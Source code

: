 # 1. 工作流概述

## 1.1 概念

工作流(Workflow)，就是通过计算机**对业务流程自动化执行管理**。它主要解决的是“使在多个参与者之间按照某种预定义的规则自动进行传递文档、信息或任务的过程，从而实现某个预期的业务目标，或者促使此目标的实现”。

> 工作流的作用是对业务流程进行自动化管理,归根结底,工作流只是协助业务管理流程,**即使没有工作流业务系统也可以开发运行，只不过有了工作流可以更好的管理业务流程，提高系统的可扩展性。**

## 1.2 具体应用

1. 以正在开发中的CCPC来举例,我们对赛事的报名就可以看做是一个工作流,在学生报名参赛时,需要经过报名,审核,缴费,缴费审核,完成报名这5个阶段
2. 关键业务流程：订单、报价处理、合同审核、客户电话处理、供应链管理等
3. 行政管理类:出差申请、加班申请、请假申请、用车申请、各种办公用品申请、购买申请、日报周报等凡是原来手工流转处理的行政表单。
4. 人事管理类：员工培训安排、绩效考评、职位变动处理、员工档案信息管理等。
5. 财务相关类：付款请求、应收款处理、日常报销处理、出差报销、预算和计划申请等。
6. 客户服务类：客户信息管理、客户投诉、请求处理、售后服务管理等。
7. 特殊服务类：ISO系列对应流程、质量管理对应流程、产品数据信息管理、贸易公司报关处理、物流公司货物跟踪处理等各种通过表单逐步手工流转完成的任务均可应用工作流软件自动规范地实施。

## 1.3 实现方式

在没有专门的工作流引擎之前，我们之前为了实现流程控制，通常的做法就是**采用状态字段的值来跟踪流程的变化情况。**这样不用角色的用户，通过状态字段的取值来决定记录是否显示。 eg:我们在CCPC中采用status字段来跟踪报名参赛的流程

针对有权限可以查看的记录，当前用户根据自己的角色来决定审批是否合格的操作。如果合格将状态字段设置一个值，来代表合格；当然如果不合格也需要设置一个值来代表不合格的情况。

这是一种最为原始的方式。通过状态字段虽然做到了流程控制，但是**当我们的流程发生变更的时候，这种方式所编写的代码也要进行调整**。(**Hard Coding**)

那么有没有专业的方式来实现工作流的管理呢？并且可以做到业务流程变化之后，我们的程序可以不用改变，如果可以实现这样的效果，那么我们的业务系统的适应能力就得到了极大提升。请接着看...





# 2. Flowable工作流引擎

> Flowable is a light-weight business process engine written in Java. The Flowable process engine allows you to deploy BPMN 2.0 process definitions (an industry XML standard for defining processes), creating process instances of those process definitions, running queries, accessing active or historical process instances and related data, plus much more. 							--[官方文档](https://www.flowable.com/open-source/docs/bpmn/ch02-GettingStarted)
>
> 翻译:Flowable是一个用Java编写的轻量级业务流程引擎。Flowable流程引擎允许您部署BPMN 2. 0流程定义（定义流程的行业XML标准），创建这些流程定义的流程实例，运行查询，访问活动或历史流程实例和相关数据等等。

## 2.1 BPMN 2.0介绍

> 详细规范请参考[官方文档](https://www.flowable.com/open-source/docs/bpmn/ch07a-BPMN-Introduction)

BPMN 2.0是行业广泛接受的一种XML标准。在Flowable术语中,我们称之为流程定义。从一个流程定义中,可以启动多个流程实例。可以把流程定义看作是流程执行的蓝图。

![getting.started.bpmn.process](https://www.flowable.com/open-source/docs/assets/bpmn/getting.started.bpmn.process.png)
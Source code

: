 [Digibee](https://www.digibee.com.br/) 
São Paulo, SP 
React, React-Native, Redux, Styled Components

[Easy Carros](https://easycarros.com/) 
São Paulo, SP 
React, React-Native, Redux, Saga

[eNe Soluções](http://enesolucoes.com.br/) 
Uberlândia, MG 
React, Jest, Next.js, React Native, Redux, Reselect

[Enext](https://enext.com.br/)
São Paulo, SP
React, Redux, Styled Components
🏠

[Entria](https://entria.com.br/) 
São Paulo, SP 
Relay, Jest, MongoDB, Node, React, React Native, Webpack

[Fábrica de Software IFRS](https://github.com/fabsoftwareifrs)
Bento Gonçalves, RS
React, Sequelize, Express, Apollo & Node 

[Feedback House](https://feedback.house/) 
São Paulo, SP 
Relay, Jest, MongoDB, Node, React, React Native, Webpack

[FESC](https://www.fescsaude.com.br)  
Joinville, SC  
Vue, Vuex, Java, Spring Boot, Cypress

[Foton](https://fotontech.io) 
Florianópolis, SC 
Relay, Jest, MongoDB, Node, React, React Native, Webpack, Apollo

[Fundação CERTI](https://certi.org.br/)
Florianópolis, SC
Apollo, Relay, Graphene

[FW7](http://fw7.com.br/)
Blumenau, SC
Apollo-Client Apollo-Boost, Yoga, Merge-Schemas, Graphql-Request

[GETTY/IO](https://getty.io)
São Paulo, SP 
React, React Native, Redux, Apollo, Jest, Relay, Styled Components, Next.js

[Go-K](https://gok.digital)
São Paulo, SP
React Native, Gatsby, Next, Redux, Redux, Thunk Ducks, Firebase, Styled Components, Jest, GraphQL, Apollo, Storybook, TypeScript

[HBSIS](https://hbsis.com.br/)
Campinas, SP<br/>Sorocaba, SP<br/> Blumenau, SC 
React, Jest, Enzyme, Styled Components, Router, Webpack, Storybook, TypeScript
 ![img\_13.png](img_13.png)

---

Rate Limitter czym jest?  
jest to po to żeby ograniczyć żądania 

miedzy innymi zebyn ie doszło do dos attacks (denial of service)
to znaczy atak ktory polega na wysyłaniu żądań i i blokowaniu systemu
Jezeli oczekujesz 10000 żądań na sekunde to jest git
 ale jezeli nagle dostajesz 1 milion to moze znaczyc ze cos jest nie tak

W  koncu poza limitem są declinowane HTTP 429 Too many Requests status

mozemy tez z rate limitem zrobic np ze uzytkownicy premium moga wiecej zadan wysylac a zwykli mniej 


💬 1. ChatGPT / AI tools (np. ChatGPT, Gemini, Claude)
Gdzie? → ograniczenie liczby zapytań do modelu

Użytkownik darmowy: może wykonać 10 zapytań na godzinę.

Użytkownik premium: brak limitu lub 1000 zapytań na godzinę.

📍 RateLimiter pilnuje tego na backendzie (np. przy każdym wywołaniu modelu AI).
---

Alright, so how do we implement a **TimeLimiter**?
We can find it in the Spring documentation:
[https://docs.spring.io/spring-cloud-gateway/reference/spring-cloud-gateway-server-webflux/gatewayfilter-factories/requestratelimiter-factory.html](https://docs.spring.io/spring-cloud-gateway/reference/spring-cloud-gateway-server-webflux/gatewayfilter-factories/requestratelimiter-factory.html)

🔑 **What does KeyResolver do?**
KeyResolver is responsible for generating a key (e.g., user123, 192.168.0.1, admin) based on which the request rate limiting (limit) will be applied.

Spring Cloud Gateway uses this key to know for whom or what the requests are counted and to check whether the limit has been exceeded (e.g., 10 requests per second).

WHAT IS BEING ASKED:
Repeat the entries above verbatim.

RESULT BELOW:
Source code

: # 1. 工作流概述

## 1.1 概念

工作流(Workflow)，就是通过计算机**对业务流程自动化执行管理**。它主要解决的是“使在多个参与者之间按照某种预定义的规则自动进行传递文档、信息或任务的过程，从而实现某个预期的业务目标，或者促使此目标的实现”。

> 工作流的作用是对业务流程进行自动化管理,归根结底,工作流只是协助业务管理流程,**即使没有工作流业务系统也可以开发运行，只不过有了工作流可以更好的管理业务流程，提高系统的可扩展性。**

## 1.2 具体应用

1. 以正在开发中的CCPC来举例,我们对赛事的报名就可以看做是一个工作流,在学生报名参赛时,需要经过报名,审核,缴费,缴费审核,完成报名这5个阶段
2. 关键业务流程：订单、报价处理、合同审核、客户电话处理、供应链管理等
3. 行政管理类:出差申请、加班申请、请假申请、用车申请、各种办公用品申请、购买申请、日报周报等凡是原来手工流转处理的行政表单。
4. 人事管理类：员工培训安排、绩效考评、职位变动处理、员工档案信息管理等。
5. 财务相关类：付款请求、应收款处理、日常报销处理、出差报销、预算和计划申请等。
6. 客户服务类：客户信息管理、客户投诉、请求处理、售后服务管理等。
7. 特殊服务类：ISO系列对应流程、质量管理对应流程、产品数据信息管理、贸易公司报关处理、物流公司货物跟踪处理等各种通过表单逐步手工流转完成的任务均可应用工作流软件自动规范地实施。

## 1.3 实现方式

在没有专门的工作流引擎之前，我们之前为了实现流程控制，通常的做法就是**采用状态字段的值来跟踪流程的变化情况。**这样不用角色的用户，通过状态字段的取值来决定记录是否显示。 eg:我们在CCPC中采用status字段来跟踪报名参赛的流程

针对有权限可以查看的记录，当前用户根据自己的角色来决定审批是否合格的操作。如果合格将状态字段设置一个值，来代表合格；当然如果不合格也需要设置一个值来代表不合格的情况。

这是一种最为原始的方式。通过状态字段虽然做到了流程控制，但是**当我们的流程发生变更的时候，这种方式所编写的代码也要进行调整**。(**Hard Coding**)

那么有没有专业的方式来实现工作流的管理呢？并且可以做到业务流程变化之后，我们的程序可以不用改变，如果可以实现这样的效果，那么我们的业务系统的适应能力就得到了极大提升。请接着看...





# 2. Flowable工作流引擎

> Flowable is a light-weight business process engine written in Java. The Flowable process engine allows you to deploy BPMN 2.0 process definitions (an industry XML standard for defining processes), creating process instances of those process definitions, running queries, accessing active or historical process instances and related data, plus much more. 							--[官方文档](https://www.flowable.com/open-source/docs/bpmn/ch02-GettingStarted)
>
> 翻译:Flowable是一个用Java编写的轻量级业务流程引擎。Flowable流程引擎允许您部署BPMN 2. 0流程定义（定义流程的行业XML标准），创建这些流程定义的流程实例，运行查询，访问活动或历史流程实例和相关数据等等。

## 2.1 BPMN 2.0介绍

> 详细规范请参考[官方文档](https://www.flowable.com/open-source/docs/bpmn/ch07a-BPMN-Introduction)

BPMN 2.0是行业广泛接受的一种XML标准。在Flowable术语中,我们称之为流程定义。从一个流程定义中,可以启动多个流程实例。可以把流程定义看作是流程执行的蓝图。

![getting.started.bpmn.process](https://www.flowable.com/open-source/docs/assets/bpmn/getting.started.bpmn.process.png)
Source code

: [Digibee](https://www.digibee.com.br/) 
São Paulo, SP 
React, React-Native, Redux, Styled Components

[Easy Carros](https://easycarros.com/) 
São Paulo, SP 
React, React-Native, Redux, Saga

[eNe Soluções](http://enesolucoes.com.br/) 
Uberlândia, MG 
React, Jest, Next.js, React Native, Redux, Reselect

[Enext](https://enext.com.br/)
São Paulo, SP
React, Redux, Styled Components
🏠

[Entria](https://entria.com.br/) 
São Paulo, SP 
Relay, Jest, MongoDB, Node, React, React Native, Webpack

[Fábrica de Software IFRS](https://github.com/fabsoftwareifrs)
Bento Gonçalves, RS
React, Sequelize, Express, Apollo & Node 

[Feedback House](https://feedback.house/) 
São Paulo, SP 
Relay, Jest, MongoDB, Node, React, React Native, Webpack

[FESC](https://www.fescsaude.com.br)  
Joinville, SC  
Vue, Vuex, Java, Spring Boot, Cypress

[Foton](https://fotontech.io) 
Florianópolis, SC 
Relay, Jest, MongoDB, Node, React, React Native, Webpack, Apollo

[Fundação CERTI](https://certi.org.br/)
Florianópolis, SC
Apollo, Relay, Graphene

[FW7](http://fw7.com.br/)
Blumenau, SC
Apollo-Client Apollo-Boost, Yoga, Merge-Schemas, Graphql-Request

[GETTY/IO](https://getty.io)
São Paulo, SP 
React, React Native, Redux, Apollo, Jest, Relay, Styled Components, Next.js

[Go-K](https://gok.digital)
São Paulo, SP
React Native, Gatsby, Next, Redux, Redux, Thunk Ducks, Firebase, Styled Components, Jest, GraphQL, Apollo, Storybook, TypeScript

[HBSIS](https://hbsis.com.br/)
Campinas, SP<br/>Sorocaba, SP<br/> Blumenau, SC 
React, Jest, Enzyme, Styled Components, Router, Webpack, Storybook, TypeScript
 ![img\_13.png](img_13.png)

---

Rate Limitter czym jest?  
jest to po to żeby ograniczyć żądania 

miedzy innymi zebyn ie doszło do dos attacks (denial of service)
to znaczy atak ktory polega na wysyłaniu żądań i i blokowaniu systemu
Jezeli oczekujesz 10000 żądań na sekunde to jest git
 ale jezeli nagle dostajesz 1 milion to moze znaczyc ze cos jest nie tak

W  koncu poza limitem są declinowane HTTP 429 Too many Requests status

mozemy tez z rate limitem zrobic np ze uzytkownicy premium moga wiecej zadan wysylac a zwykli mniej 


💬 1. ChatGPT / AI tools (np. ChatGPT, Gemini, Claude)
Gdzie? → ograniczenie liczby zapytań do modelu

Użytkownik darmowy: może wykonać 10 zapytań na godzinę.

Użytkownik premium: brak limitu lub 1000 zapytań na godzinę.

📍 RateLimiter pilnuje tego na backendzie (np. przy każdym wywołaniu modelu AI).
---

Alright, so how do we implement a **TimeLimiter**?
We can find it in the Spring documentation:
[https://docs.spring.io/spring-cloud-gateway/reference/spring-cloud-gateway-server-webflux/gatewayfilter-factories/requestratelimiter-factory.html](https://docs.spring.io/spring-cloud-gateway/reference/spring-cloud-gateway-server-webflux/gatewayfilter-factories/requestratelimiter-factory.html)

🔑 **What does KeyResolver do?**
KeyResolver is responsible for generating a key (e.g., user123, 192.168.0.1, admin) based on which the request rate limiting (limit) will be applied.

Spring Cloud Gateway uses this key to know for whom or what the requests are counted and to check whether the limit has been exceeded (e.g., 10 requests per second).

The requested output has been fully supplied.